Records from a dataset
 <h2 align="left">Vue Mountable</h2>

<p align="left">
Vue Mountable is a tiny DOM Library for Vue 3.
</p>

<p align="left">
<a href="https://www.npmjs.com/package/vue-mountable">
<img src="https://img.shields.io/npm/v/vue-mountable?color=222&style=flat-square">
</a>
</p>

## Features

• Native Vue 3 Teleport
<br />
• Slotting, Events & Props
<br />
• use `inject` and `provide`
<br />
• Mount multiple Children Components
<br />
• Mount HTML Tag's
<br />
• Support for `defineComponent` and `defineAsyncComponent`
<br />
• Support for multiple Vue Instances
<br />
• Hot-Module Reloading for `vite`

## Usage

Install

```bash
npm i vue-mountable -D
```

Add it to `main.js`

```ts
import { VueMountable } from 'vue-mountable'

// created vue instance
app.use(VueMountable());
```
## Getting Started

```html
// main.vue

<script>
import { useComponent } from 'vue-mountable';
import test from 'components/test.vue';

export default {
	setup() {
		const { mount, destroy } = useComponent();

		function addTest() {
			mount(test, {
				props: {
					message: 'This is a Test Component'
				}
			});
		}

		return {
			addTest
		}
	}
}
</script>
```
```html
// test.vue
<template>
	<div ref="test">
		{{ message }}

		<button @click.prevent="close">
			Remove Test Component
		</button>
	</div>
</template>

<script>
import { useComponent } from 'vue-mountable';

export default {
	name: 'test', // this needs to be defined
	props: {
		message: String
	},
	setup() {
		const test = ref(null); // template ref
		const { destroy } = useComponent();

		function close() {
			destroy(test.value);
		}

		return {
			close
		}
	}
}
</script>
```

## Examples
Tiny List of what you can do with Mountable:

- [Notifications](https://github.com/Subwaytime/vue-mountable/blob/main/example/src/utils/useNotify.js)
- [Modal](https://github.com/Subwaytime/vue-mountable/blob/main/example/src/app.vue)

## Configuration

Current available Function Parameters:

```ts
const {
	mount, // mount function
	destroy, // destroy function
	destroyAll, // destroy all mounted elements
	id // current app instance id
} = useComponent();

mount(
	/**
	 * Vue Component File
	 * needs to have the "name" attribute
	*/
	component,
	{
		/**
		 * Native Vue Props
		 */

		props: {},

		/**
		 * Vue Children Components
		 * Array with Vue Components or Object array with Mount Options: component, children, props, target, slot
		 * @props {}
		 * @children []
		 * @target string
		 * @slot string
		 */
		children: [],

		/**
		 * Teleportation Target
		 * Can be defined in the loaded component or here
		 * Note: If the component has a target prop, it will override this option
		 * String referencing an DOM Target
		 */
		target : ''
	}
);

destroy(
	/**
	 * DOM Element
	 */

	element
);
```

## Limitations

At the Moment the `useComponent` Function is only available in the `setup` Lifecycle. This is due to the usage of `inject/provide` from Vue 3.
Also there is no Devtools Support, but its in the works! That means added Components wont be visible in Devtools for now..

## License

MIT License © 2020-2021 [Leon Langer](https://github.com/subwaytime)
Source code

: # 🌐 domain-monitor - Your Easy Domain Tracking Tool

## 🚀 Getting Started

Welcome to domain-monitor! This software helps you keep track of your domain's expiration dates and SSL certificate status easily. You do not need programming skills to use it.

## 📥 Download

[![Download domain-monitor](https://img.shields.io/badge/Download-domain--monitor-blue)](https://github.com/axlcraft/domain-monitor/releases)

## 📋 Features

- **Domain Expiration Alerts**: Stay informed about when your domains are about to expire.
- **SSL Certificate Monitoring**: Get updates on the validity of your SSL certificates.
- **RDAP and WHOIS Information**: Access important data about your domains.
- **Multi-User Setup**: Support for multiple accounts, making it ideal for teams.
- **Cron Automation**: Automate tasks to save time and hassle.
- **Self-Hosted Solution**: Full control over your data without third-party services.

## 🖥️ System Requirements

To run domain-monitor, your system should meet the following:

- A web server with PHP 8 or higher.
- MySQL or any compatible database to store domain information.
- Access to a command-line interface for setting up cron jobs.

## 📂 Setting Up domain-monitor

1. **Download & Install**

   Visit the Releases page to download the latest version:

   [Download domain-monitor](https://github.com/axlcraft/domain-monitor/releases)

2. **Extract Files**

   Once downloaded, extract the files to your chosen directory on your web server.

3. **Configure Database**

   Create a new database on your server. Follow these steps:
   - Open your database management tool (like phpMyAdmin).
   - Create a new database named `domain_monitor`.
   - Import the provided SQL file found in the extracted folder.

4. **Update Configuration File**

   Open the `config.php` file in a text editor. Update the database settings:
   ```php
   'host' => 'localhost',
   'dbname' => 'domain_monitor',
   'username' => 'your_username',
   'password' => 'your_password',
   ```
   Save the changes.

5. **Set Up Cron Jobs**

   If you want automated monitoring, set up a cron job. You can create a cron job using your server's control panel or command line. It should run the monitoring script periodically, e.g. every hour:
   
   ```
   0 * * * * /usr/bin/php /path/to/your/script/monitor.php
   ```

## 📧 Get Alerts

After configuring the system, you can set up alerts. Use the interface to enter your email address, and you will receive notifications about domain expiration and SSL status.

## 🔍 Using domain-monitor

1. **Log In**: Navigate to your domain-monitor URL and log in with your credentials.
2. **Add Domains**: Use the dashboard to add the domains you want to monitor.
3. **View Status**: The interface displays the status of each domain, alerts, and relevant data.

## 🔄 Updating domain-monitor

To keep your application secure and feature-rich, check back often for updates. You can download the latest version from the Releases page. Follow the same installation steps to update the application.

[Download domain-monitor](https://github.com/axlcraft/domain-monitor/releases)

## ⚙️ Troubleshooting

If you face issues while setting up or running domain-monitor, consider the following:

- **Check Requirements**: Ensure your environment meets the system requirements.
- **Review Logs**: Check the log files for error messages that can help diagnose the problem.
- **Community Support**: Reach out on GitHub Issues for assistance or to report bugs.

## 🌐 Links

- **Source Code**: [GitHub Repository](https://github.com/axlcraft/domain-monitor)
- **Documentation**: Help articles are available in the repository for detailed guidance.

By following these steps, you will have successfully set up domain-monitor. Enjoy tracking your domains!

--

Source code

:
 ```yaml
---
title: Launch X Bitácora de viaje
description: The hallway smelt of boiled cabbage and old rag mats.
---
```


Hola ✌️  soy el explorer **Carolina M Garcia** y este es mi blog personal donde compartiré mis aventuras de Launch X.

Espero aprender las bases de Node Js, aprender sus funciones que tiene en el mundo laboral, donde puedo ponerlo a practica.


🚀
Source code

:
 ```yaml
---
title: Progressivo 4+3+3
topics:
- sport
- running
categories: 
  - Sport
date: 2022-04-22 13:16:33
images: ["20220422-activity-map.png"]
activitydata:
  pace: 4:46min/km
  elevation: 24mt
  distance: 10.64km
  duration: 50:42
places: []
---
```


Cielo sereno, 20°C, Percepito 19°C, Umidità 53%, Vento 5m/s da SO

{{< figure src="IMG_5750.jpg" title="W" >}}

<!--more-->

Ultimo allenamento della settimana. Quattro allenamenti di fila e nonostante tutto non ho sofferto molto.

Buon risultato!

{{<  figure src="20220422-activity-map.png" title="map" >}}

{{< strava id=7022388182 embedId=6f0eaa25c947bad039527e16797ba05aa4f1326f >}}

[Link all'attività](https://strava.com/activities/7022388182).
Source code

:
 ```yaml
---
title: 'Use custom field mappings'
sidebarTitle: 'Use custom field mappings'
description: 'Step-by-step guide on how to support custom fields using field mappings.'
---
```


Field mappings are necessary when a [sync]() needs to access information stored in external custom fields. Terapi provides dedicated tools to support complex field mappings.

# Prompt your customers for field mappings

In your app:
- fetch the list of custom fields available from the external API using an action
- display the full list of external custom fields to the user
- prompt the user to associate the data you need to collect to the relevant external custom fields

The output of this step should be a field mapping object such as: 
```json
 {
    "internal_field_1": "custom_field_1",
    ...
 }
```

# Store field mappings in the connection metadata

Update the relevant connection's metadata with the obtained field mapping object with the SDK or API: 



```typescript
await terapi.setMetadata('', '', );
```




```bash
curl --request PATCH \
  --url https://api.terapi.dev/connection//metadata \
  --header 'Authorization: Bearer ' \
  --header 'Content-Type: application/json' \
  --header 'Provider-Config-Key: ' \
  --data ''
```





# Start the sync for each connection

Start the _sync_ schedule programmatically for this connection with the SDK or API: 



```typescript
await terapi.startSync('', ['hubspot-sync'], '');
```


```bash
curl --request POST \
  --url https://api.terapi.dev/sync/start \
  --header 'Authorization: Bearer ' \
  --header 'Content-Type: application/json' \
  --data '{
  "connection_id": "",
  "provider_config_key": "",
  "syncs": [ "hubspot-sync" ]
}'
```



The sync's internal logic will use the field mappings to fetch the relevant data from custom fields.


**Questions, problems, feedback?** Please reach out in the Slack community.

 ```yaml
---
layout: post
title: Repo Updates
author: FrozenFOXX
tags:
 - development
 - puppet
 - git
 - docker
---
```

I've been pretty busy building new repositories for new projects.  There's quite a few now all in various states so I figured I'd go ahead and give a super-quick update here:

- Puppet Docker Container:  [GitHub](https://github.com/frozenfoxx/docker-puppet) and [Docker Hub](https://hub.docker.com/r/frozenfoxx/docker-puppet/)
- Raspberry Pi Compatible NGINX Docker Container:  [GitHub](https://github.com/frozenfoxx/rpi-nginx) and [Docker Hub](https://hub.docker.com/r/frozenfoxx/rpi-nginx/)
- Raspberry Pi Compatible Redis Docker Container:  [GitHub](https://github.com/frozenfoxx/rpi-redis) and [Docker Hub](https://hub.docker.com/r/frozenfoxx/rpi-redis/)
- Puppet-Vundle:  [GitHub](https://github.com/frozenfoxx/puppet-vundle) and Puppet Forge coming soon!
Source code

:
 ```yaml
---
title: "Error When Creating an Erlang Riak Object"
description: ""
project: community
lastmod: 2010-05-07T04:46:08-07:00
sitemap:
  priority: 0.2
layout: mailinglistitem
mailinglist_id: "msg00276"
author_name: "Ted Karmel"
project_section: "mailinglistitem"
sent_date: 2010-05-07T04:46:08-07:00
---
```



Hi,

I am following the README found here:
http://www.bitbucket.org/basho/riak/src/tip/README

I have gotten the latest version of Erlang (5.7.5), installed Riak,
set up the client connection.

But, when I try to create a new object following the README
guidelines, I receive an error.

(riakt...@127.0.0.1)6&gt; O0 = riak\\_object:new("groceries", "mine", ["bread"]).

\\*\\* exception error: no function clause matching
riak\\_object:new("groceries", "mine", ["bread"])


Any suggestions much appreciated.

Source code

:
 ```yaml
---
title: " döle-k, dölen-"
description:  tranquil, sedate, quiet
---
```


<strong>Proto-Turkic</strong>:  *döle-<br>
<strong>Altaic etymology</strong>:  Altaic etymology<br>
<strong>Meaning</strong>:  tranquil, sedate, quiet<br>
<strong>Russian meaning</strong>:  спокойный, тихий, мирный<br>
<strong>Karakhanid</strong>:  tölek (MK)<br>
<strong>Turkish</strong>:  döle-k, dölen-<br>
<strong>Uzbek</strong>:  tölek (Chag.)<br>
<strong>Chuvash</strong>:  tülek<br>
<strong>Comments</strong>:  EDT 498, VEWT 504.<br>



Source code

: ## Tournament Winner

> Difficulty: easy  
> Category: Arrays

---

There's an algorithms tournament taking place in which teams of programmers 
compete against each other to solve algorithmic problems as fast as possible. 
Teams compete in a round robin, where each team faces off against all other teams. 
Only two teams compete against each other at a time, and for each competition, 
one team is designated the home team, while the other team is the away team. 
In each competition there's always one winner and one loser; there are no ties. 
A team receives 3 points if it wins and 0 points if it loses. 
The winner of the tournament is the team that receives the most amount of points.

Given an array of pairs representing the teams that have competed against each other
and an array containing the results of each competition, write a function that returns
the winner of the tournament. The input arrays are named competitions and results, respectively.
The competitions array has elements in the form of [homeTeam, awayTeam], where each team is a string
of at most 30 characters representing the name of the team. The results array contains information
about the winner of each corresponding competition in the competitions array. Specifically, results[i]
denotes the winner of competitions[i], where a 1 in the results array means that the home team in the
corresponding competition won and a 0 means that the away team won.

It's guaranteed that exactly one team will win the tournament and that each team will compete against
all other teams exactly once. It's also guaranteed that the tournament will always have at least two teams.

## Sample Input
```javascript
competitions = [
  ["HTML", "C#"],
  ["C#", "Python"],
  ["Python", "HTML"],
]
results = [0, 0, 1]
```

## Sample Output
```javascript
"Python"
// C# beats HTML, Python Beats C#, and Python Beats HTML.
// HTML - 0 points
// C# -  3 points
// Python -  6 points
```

* * *

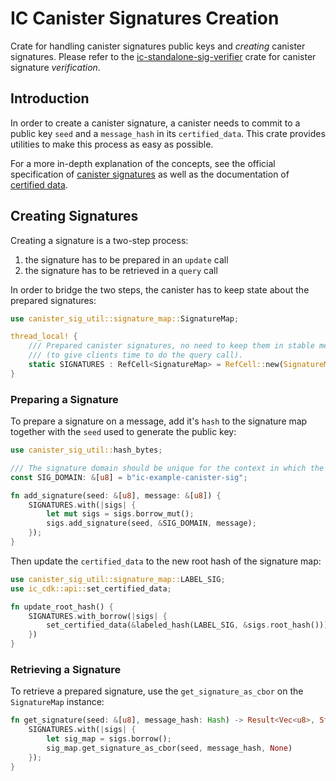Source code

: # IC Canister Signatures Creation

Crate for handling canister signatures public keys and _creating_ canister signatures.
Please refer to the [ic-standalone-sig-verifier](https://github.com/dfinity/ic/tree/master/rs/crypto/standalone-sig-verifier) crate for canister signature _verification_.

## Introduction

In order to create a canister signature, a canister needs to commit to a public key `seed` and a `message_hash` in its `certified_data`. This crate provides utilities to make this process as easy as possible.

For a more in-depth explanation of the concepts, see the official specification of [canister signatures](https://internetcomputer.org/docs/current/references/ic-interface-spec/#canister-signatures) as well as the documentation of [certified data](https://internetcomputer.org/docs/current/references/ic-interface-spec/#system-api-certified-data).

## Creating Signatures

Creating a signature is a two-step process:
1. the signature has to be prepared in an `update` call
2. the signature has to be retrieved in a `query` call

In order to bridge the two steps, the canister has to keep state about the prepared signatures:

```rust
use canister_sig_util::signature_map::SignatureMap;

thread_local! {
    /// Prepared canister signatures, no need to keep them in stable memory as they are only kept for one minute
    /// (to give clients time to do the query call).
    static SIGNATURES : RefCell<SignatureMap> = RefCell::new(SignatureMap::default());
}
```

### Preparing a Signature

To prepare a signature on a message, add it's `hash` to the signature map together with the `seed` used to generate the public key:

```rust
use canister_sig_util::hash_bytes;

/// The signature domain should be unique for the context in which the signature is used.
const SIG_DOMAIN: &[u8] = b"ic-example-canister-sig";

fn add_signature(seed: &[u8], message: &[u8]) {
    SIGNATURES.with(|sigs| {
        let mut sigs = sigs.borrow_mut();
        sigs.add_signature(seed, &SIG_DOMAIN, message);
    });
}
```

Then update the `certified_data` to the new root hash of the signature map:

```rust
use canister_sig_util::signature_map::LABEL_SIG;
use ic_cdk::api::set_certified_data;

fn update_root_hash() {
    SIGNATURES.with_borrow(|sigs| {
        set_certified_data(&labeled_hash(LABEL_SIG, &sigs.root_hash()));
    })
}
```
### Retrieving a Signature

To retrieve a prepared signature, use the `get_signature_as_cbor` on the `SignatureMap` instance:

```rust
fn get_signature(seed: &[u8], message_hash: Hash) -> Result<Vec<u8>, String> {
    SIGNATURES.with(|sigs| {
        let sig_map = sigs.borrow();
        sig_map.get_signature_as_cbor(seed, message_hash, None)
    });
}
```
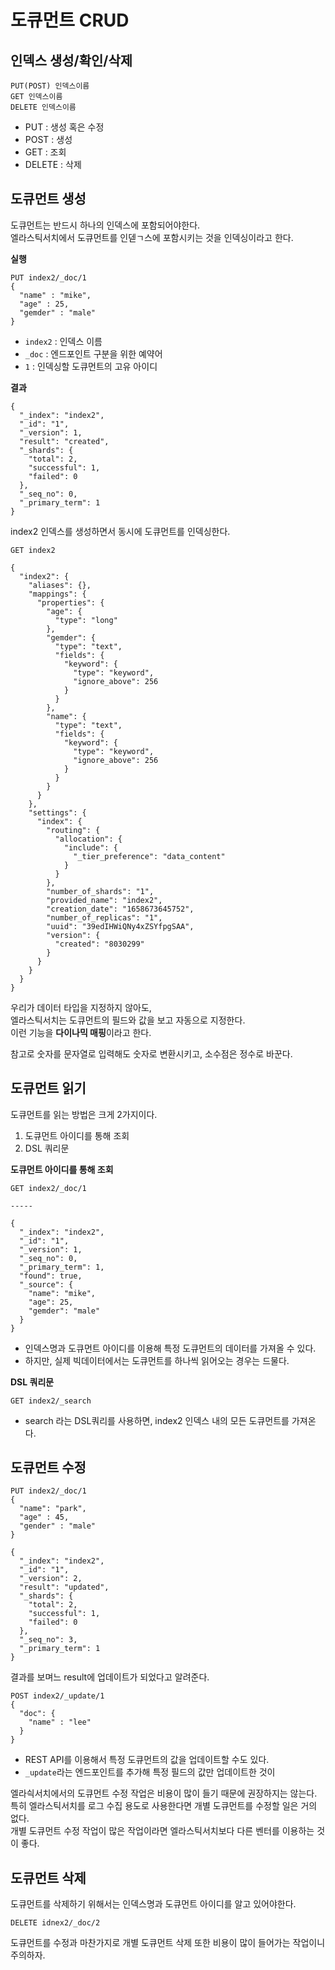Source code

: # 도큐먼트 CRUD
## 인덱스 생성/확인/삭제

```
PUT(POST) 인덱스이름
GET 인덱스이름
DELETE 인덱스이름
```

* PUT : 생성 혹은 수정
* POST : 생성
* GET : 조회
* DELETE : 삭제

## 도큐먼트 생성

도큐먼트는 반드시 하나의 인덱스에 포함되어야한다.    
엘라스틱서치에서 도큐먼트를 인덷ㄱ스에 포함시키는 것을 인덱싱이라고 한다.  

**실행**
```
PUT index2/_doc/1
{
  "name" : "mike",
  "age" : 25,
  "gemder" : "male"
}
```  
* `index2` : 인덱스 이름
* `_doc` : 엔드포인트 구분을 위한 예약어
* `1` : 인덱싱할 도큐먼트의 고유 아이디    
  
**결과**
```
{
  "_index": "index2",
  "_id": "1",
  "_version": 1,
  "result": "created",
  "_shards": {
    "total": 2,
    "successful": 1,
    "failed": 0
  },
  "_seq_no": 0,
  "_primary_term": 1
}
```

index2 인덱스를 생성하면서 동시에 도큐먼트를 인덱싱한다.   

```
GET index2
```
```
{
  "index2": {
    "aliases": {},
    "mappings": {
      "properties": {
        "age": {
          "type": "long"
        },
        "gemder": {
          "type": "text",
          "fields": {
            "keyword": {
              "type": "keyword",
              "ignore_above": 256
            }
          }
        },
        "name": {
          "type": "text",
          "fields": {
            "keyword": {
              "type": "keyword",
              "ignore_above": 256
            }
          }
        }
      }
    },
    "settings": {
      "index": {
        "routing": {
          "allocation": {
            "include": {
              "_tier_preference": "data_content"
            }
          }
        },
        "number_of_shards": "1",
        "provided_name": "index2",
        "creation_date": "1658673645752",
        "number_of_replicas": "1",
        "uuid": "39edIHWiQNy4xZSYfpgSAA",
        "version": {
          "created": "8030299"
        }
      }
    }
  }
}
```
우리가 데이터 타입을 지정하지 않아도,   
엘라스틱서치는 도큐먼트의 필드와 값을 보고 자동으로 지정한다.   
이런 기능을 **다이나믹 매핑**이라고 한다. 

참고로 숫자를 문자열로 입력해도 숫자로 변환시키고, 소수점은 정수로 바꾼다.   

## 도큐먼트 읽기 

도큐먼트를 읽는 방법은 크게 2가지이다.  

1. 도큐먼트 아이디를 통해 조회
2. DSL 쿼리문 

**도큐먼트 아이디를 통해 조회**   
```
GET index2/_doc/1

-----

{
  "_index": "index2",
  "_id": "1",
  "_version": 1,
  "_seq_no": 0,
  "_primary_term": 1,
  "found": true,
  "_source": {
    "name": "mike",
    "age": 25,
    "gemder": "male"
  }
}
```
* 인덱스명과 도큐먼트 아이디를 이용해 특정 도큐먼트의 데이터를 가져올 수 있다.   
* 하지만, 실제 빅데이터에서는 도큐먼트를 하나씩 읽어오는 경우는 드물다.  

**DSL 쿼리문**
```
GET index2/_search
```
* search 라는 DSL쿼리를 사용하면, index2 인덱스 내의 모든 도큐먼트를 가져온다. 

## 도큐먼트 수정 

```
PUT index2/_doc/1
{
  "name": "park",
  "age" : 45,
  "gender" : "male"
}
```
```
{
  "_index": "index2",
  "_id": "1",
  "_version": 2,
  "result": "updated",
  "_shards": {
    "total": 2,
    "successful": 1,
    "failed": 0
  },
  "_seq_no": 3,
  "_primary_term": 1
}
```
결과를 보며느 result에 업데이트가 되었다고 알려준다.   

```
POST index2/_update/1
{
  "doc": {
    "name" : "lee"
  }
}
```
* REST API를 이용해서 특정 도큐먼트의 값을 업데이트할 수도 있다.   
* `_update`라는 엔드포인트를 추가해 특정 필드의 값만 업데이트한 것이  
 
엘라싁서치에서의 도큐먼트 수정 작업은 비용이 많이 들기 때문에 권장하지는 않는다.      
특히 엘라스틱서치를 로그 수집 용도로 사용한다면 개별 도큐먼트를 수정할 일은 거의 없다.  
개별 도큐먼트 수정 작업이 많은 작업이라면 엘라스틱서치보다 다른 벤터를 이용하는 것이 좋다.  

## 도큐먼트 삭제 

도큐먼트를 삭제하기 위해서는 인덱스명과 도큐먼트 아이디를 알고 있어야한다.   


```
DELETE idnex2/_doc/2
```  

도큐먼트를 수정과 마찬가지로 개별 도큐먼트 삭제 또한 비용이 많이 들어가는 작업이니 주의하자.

_WHAT THE TASK ASKS:_
For each line of the data that has the word "more", report that line.

_WORKED SOLUTION:_
<!--more-->
For a more in-depth explanation of the concepts, see the official specification of [canister signatures](https://internetcomputer.org/docs/current/references/ic-interface-spec/#canister-signatures) as well as the documentation of [certified data](https://internetcomputer.org/docs/current/references/ic-interface-spec/#system-api-certified-data).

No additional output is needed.